Americans Flood Heaven’s Switchboards Asking If Trump Can Take George HW Bush’s Spot

KINGDOM OF HEAVEN, ETERNITY — Larry “God” Schumway and his son, Jesus Hubert Christ held a holy press conference today from the corporate headquarters of their afterlife timeshare program, telling reporters that all of Trinity, Inc.’s prayer hotlines are completely flooded, and most of the calls are about one subject in particular.

“Apparently there were a lot of humans down on Earth who were very disappointed to find out which president died this weekend,” Schumway announced, “and they have been jamming our prayer lines with requests for us to swap Bush with the guy currently in office.”
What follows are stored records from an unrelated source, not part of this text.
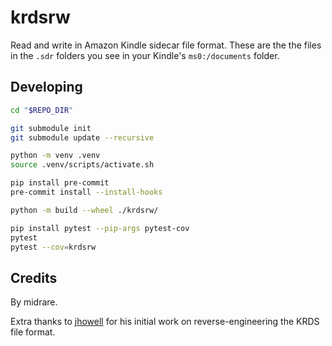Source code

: # krdsrw
Read and write in Amazon Kindle sidecar file format. These are the the files in the `.sdr` folders you see in your Kindle's `ms0:/documents` folder.

## Developing
```bash
cd "$REPO_DIR"

git submodule init
git submodule update --recursive

python -m venv .venv
source .venv/scripts/activate.sh

pip install pre-commit
pre-commit install --install-hooks

python -m build --wheel ./krdsrw/

pip install pytest --pip-args pytest-cov
pytest
pytest --cov=krdsrw
```

## Credits
By midrare.

Extra thanks to [jhowell](https://www.mobileread.com/forums/showthread.php?t=322172) for his initial work on reverse-engineering the KRDS file format.
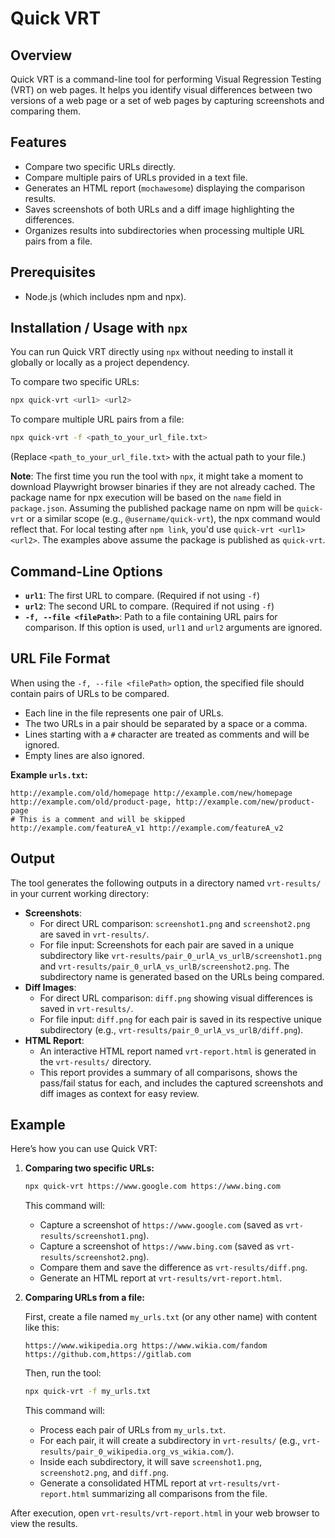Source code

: # Quick VRT

## Overview

Quick VRT is a command-line tool for performing Visual Regression Testing (VRT) on web pages. It helps you identify visual differences between two versions of a web page or a set of web pages by capturing screenshots and comparing them.

## Features

-   Compare two specific URLs directly.
-   Compare multiple pairs of URLs provided in a text file.
-   Generates an HTML report (`mochawesome`) displaying the comparison results.
-   Saves screenshots of both URLs and a diff image highlighting the differences.
-   Organizes results into subdirectories when processing multiple URL pairs from a file.

## Prerequisites

-   Node.js (which includes npm and npx).

## Installation / Usage with `npx`

You can run Quick VRT directly using `npx` without needing to install it globally or locally as a project dependency.

To compare two specific URLs:
```bash
npx quick-vrt <url1> <url2>
```

To compare multiple URL pairs from a file:
```bash
npx quick-vrt -f <path_to_your_url_file.txt>
```
(Replace `<path_to_your_url_file.txt>` with the actual path to your file.)

**Note**: The first time you run the tool with `npx`, it might take a moment to download Playwright browser binaries if they are not already cached. The package name for npx execution will be based on the `name` field in `package.json`. Assuming the published package name on npm will be `quick-vrt` or a similar scope (e.g., `@username/quick-vrt`), the npx command would reflect that. For local testing after `npm link`, you'd use `quick-vrt <url1> <url2>`. The examples above assume the package is published as `quick-vrt`.

## Command-Line Options

-   **`url1`**: The first URL to compare. (Required if not using `-f`)
-   **`url2`**: The second URL to compare. (Required if not using `-f`)
-   **`-f, --file <filePath>`**: Path to a file containing URL pairs for comparison. If this option is used, `url1` and `url2` arguments are ignored.

## URL File Format

When using the `-f, --file <filePath>` option, the specified file should contain pairs of URLs to be compared.

-   Each line in the file represents one pair of URLs.
-   The two URLs in a pair should be separated by a space or a comma.
-   Lines starting with a `#` character are treated as comments and will be ignored.
-   Empty lines are also ignored.

**Example `urls.txt`:**
```
http://example.com/old/homepage http://example.com/new/homepage
http://example.com/old/product-page, http://example.com/new/product-page
# This is a comment and will be skipped
http://example.com/featureA_v1 http://example.com/featureA_v2
```

## Output

The tool generates the following outputs in a directory named `vrt-results/` in your current working directory:

-   **Screenshots**:
    -   For direct URL comparison: `screenshot1.png` and `screenshot2.png` are saved in `vrt-results/`.
    -   For file input: Screenshots for each pair are saved in a unique subdirectory like `vrt-results/pair_0_urlA_vs_urlB/screenshot1.png` and `vrt-results/pair_0_urlA_vs_urlB/screenshot2.png`. The subdirectory name is generated based on the URLs being compared.
-   **Diff Images**:
    -   For direct URL comparison: `diff.png` showing visual differences is saved in `vrt-results/`.
    -   For file input: `diff.png` for each pair is saved in its respective unique subdirectory (e.g., `vrt-results/pair_0_urlA_vs_urlB/diff.png`).
-   **HTML Report**:
    -   An interactive HTML report named `vrt-report.html` is generated in the `vrt-results/` directory.
    -   This report provides a summary of all comparisons, shows the pass/fail status for each, and includes the captured screenshots and diff images as context for easy review.

## Example

Here’s how you can use Quick VRT:

1.  **Comparing two specific URLs:**

    ```bash
    npx quick-vrt https://www.google.com https://www.bing.com
    ```
    This command will:
    -   Capture a screenshot of `https://www.google.com` (saved as `vrt-results/screenshot1.png`).
    -   Capture a screenshot of `https://www.bing.com` (saved as `vrt-results/screenshot2.png`).
    -   Compare them and save the difference as `vrt-results/diff.png`.
    -   Generate an HTML report at `vrt-results/vrt-report.html`.

2.  **Comparing URLs from a file:**

    First, create a file named `my_urls.txt` (or any other name) with content like this:
    ```
    https://www.wikipedia.org https://www.wikia.com/fandom
    https://github.com,https://gitlab.com
    ```

    Then, run the tool:
    ```bash
    npx quick-vrt -f my_urls.txt
    ```
    This command will:
    -   Process each pair of URLs from `my_urls.txt`.
    -   For each pair, it will create a subdirectory in `vrt-results/` (e.g., `vrt-results/pair_0_wikipedia.org_vs_wikia.com/`).
    -   Inside each subdirectory, it will save `screenshot1.png`, `screenshot2.png`, and `diff.png`.
    -   Generate a consolidated HTML report at `vrt-results/vrt-report.html` summarizing all comparisons from the file.

After execution, open `vrt-results/vrt-report.html` in your web browser to view the results.
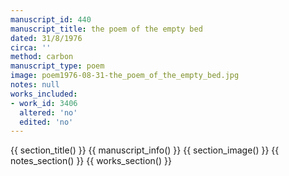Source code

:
 ```yaml
---
manuscript_id: 440
manuscript_title: the poem of the empty bed
dated: 31/8/1976
circa: ''
method: carbon
manuscript_type: poem
image: poem1976-08-31-the_poem_of_the_empty_bed.jpg
notes: null
works_included:
- work_id: 3406
  altered: 'no'
  edited: 'no'
---
```


{{ section_title() }}
{{ manuscript_info() }}
{{ section_image() }}
{{ notes_section() }}
{{ works_section() }}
Late Friday night representatives from his family said that the 41st President of the United States — George Herbert Walker Bush — had died, just months after his beloved wife Barbara. Mr. Bush was 94 years old. Unlike the late Sen. John McCain, former President Bush arranged for the current occupant of the White House to attend his funeral. McCain had made specific plans not to include the 45th president.

Christ addressed some concerns of humanoid earthlings at the press conference as well. Specifically, Christ spoke to what he called a “sense of real urgency” he feels from a lot of people on the planet, desperate to get the man who is currently in office out, even if it means he has to die while president.

“Hey, I get it, cheeseburgers, KFC, and Diet Coke work very slowly, so I can totally understand their impatience at the situation,” Christ chimed in. “But, don’t forget that you’d be stuck with Mike Pence so be careful which poison you pick, if you catch my meaning. Patience is still a virtue, Fam.”

While God said that corporate bylaws and timeshare policies specifically prohibit his company from simply swapping Bush for the man who is president now, he said that concerned humans can take some solace in what awaits the man who needed Russia’s help and a stroke of pure luck in the form of 100,000 votes spread out over three or four swing states, once he does reach the afterlife.

“The orange one might think he’s got one of our best, bigliest timeshares awaiting his arrival, but I can assure you that just like on Earth, the only places that have his name splashed on them are quite hellish,” God said. “You might just say it’s Hell itself.”

God paused.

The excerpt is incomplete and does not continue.